Micah Rice: 'Friday Night Tykes' is pure train-wreck television

Commentary: Micah Rice

By Micah Rice, Columbian sports editor

Published:

 

This could have been an easy column to write.

Righteous indignation would be a natural and predictable reaction to "Friday Night Tykes."

The show, which debuted last week on the Esquire Network, is everything bad about youth sports presented with the sensationalistic flair of reality television.

Overzealous coaches, unrealistic parents and players burdened by expectations are all featured in the show, which follows an independent youth football league in Texas.

"You have the opportunity today to rip their freakin' head off and let them bleed," a coach yells during the show's opening monologue.

His players are 8 and 9 years old.

It caught the attention of the NFL, which said the trailer for the show was "troubling to watch."
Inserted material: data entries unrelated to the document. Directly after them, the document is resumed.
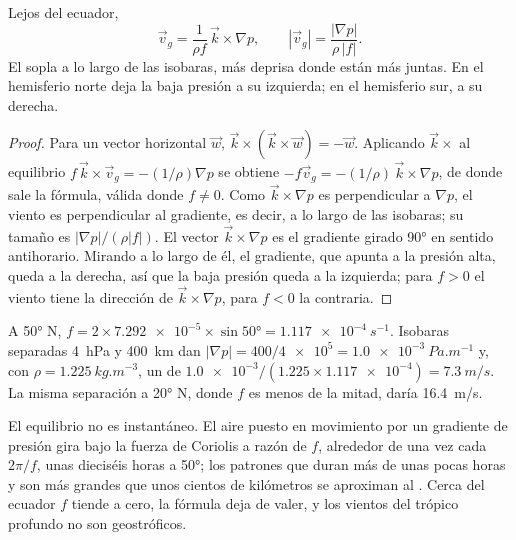 \begin{theorem}\label{thm:b1:atmospheric-circulation:geostrophic}
Lejos del ecuador,
\[
  \vec v_g = \frac{1}{\rho f}\,\vec k\times\nabla p, \qquad
  |\vec v_g| = \frac{|\nabla p|}{\rho\,|f|} .
\]
El  sopla a lo largo de las isobaras, más deprisa donde están más juntas.
En el hemisferio norte deja la baja presión a su izquierda; en el hemisferio sur, a su derecha.
\end{theorem}

\begin{proof}
Para un vector horizontal $\vec w$, $\vec k\times(\vec k\times\vec w) = -\vec w$.
Aplicando $\vec k\times$ al equilibrio $f\,\vec k\times\vec v_g = -(1/\rho)\nabla p$
se obtiene $-f\vec v_g = -(1/\rho)\,\vec k\times\nabla p$, de donde sale la fórmula, válida donde
$f \neq 0$. Como $\vec k\times\nabla p$ es perpendicular a $\nabla p$, el viento es perpendicular al gradiente, es decir, a lo largo de las isobaras; su tamaño es $|\nabla
p|/(\rho|f|)$. El vector $\vec k\times\nabla p$ es el gradiente girado \ang{90} en sentido antihorario. Mirando a lo largo de él, el gradiente, que apunta a la presión alta, queda a la derecha, así que la baja presión queda a la izquierda; para $f > 0$ el viento tiene la dirección de $\vec k\times\nabla p$, para $f < 0$ la contraria.
\end{proof}

\begin{example}\label{ex:b1:atmospheric-circulation:geostrophic}
A \ang{50} N, $f = 2 \times \num{7.292e-5} \times \sin\ang{50} = \qty{1.117e-4}{s^{-1}}$.
Isobaras separadas \qty{4}{hPa} y \qty{400}{km} dan $|\nabla p| = 400/\num{4e5} =
\qty{1.0e-3}{Pa.m^{-1}}$ y, con $\rho = \qty{1.225}{kg.m^{-3}}$, un  de
$\num{1.0e-3}/(1.225 \times \num{1.117e-4}) = \qty{7.3}{m/s}$. La misma separación a \ang{20} N, donde $f$ es menos de la mitad, daría
\qty{16.4}{m/s}.
\end{example}

El equilibrio no es instantáneo. El aire puesto en movimiento por un gradiente de presión gira bajo la fuerza de Coriolis a razón de $f$, alrededor de una vez cada $2\pi/f$, unas dieciséis horas a \ang{50}; los patrones que duran más de unas pocas horas y son más grandes que unos cientos de kilómetros se aproximan al . Cerca del ecuador $f$ tiende a cero, la fórmula deja de valer, y los vientos del trópico profundo no son geostróficos.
Esquire defended the show in a statement: "We believe 'Friday Night Tykes' brings up important and serious questions about parenting and safety in youth sports, and we encourage Americans to watch, debate and discuss these issues."

That's noble, but come on. It's "Toddlers and Tiaras" with shoulder pads – pure train-wreck television that invites viewers to gaze upon the carnage.

But we watch. We snidely condemn the crazy coach or the pushy parent. It makes us feel better about ourselves, that no matter what failings we have as parents or mentors, we're not that bad.

And this is where a serious discussion of the issues raised by the show becomes difficult. The blame is much broader. The blame partly rests on us.

Blame rests with fans, whose rabid devotion has turned professional and college sports into multi-billion-dollar enterprises. Anywhere money goes, unscrupulous characters follow and limits are pushed. Are we supposed to be surprised when we hear stories of middle school athletes being recruited by major colleges?

Blame also rests with the media, which glorifies parents such as Earl Woods and Richard Williams. Parents see those stories and think they have a meal ticket, or at least free college tuition, in their child's athletic talents as long as they push them hard enough.

Is there a solution? Whatever that is will require more than a television show.

It will require our sports culture to look in the mirror. And that's not easy if you don't like what you see.